4. The method of claim 1, further comprising determining, based on the matching, an instruction for the user how to manipulate the at least one object, wherein the instruction is sent to the user.
5. The method of claim 4, further comprising dividing an environment reachable by the user into different sections, the different sections comprising a preferred section in which the correct position of the at least one portion of the user is located, wherein information about the preferred section is transmitted to the user such that the information about the preferred section can be displayed to the user as augmented reality.
6. The method of claim 1, further comprising determining more detailed information about the at least one object describing the at least one object in more detail, wherein the more detailed information is sent to the user.
7. The method of claim 1, wherein matching the actual user position data to the predefined user position data comprises: determining an actual object position from the received actual object position data and an actual user position from the actual user position data; comparing the actual object position and the actual user position to a plurality of position sets, each position set comprising a desired object position and with a corresponding desired user position, in order to find the position set best matching the actual user position and the actual object position, the best matching position set comprising a best matching position of the portion of the user and a best matching position of the object; determining, in a sequence of steps to be carried out by the user the next step to be carried out by user, a next position of the at least one portion of the user in the next step; and determining whether the next position is within a threshold distance to the best matching position of the portion of the user.
8. The method of claim 7, further comprising indicating to the user the next position of the at least one portion of the user.
9. The method of claim 1, wherein matching the actual user position data to predefined user position data comprises at least one of a nearest neighbor clustering and a k-means clustering.
10. The method of claim 1, further comprising collecting the predefined object position data and the predefined user position data including monitoring a plurality of user manipulating the at least one object in a sequence of steps.
11. The method of claim 1, further comprising: receiving first image data generated by first image sensor comprising 2 dimensional images of the user and its direct environment, receiving second image data generated by a second image sensor different from the first image sensor, the second image data comprising further images comprising an additional depth information, generating fused image data based on the first image data and the second image data in a common coordinate system, the fused image data comprising the actual position of the at least one portion of the user and the actual position of the at least one object in the common coordinate system, wherein receiving the actual user position data and the actual object position data comprises receiving the fused image data.
12. The method of claim 11, wherein the actual position of the at least one portion is determined based on the second image data, wherein the actual position of the at least one object is determined based on the first image data.
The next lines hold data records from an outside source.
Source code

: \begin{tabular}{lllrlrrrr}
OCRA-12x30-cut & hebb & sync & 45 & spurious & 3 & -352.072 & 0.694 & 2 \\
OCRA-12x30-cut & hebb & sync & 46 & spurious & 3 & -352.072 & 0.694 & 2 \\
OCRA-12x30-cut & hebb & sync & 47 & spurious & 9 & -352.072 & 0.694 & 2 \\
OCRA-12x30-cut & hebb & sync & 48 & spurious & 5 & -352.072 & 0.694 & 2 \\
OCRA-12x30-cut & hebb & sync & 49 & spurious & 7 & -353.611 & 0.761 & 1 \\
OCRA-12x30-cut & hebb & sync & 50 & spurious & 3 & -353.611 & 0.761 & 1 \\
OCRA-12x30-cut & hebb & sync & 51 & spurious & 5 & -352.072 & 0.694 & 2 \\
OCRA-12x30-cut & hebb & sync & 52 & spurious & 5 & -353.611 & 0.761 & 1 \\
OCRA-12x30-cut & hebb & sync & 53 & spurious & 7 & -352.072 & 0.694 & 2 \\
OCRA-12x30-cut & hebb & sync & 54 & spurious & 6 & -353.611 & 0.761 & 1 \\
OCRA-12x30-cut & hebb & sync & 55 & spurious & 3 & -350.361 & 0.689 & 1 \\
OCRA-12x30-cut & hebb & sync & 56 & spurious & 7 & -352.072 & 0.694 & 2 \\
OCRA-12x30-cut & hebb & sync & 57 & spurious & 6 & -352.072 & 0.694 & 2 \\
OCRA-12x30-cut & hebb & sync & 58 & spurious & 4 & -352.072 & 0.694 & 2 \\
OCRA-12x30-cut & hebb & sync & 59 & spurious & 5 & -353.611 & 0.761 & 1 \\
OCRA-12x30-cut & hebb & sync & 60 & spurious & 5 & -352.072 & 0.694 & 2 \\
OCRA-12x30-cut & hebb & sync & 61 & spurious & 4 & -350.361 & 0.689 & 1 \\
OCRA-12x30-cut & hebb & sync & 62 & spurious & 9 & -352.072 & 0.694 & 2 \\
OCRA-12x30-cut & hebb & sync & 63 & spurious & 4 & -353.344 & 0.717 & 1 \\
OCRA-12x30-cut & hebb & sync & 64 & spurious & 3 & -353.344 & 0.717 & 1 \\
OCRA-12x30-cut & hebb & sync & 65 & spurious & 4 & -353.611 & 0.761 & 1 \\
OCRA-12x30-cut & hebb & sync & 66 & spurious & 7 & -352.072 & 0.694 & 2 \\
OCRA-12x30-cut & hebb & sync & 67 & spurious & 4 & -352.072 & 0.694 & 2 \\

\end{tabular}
13. The method of claim 11, wherein the fused image data are 2 dimensional image data
14. (canceled)
15. A monitoring unit configured to monitor a manipulation of at least of object by a user, the monitoring unit comprising: a memory; and at least one processing unit, the memory containing instructions executable by said at least one processing unit, wherein the monitoring unit is operative to: receive, via the cellular network, actual user position data comprising an actual position of at least one portion of user used to manipulate the at least one object, and actual object position data comprising an actual position of the at least one object; match the actual user position data to predefined user position data provided at the monitoring unit, the predefined user position data indicating a correct position of the at least one portion of the user for manipulating the at least one object, and matching the actual object position data to predefined object position data provided at the monitoring unit, the predefined object position data indicating a correct position of the at least one object; and determine, based on the matching, whether the manipulation of the at least one object by the at least one portion of the user is correct or not.
16. The monitoring unit of claim 15, further being operative, for determining whether the manipulation is correct or not, to determine that the manipulation of the at least one object is not correct when the actual user position data differ from the predefined user position data by more than a threshold, and to transmit a notification to the user over the network that the manipulation is not correct.
17. The monitoring unit of claim 15, further being operative to determine in a sequence of steps to be carried out by the user a next step to be carried out by user, a next position of the at least one portion of the user in the next step, and to determine, in the matching, whether the actual user position data are in agreement with the next position.
18. The monitoring unit of claim 15, further being operative, to determine, based on the matching, an instruction for the user how to manipulate the at least one object, and to send the instruction to the user.
19-26. (canceled)
27. The monitoring unit claim 15, comprising a first monitoring module and a second monitoring module, wherein the first monitoring module is operative to receive the actual user position data and the actual object position data, and to carry out the matching, wherein the second monitoring module is operative to receive the first and second image data and to generate the fused image data.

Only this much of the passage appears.